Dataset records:
▼

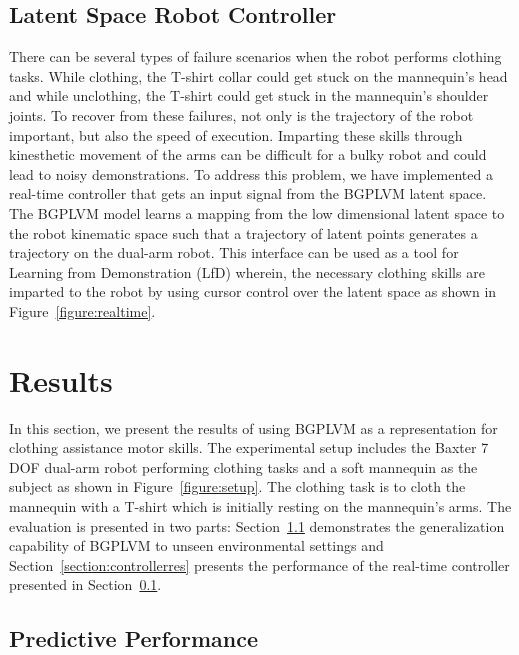 \documentclass{article}
\begin{document}
\subsection{Latent Space Robot Controller}
\label{section:controller}

There can be several types of failure scenarios when the robot performs clothing tasks. While clothing, the T-shirt collar could get stuck on the mannequin's head and while unclothing, the T-shirt could get stuck in the mannequin's shoulder joints. To recover from these failures, not only is the trajectory of the robot important, but also the speed of execution. Imparting these skills through kinesthetic movement of the arms can be difficult for a bulky robot and could lead to noisy demonstrations. To address this problem, we have implemented a real-time controller that gets an input signal from the BGPLVM latent space. The BGPLVM model learns a mapping from the low dimensional latent space to the robot kinematic space such that a trajectory of latent points generates a trajectory on the dual-arm robot. This interface can be used as a tool for Learning from Demonstration (LfD) wherein, the necessary clothing skills are imparted to the robot by using cursor control over the latent space as shown in Figure~\ref{figure:realtime}.

\section{Results}
\label{section:results}

In this section, we present the results of using BGPLVM as a representation for clothing assistance motor skills. The experimental setup includes the Baxter 7 DOF dual-arm robot performing clothing tasks and a soft mannequin as the subject as shown in Figure~\ref{figure:setup}. The clothing task is to cloth the mannequin with a T-shirt which is initially resting on the mannequin's arms. The evaluation is presented in two parts: Section~\ref{section:performance} demonstrates the generalization capability of BGPLVM to unseen environmental settings and Section~\ref{section:controllerres} presents the performance of the real-time controller presented in Section~\ref{section:controller}.

\subsection{Predictive Performance}
\label{section:performance}
\end{document}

▲

THE TASK: The answer must consist of every line from the entries that holds the string "label".

RESPONSE AREA:
\label{section:controller}
\label{section:results}
\label{section:performance}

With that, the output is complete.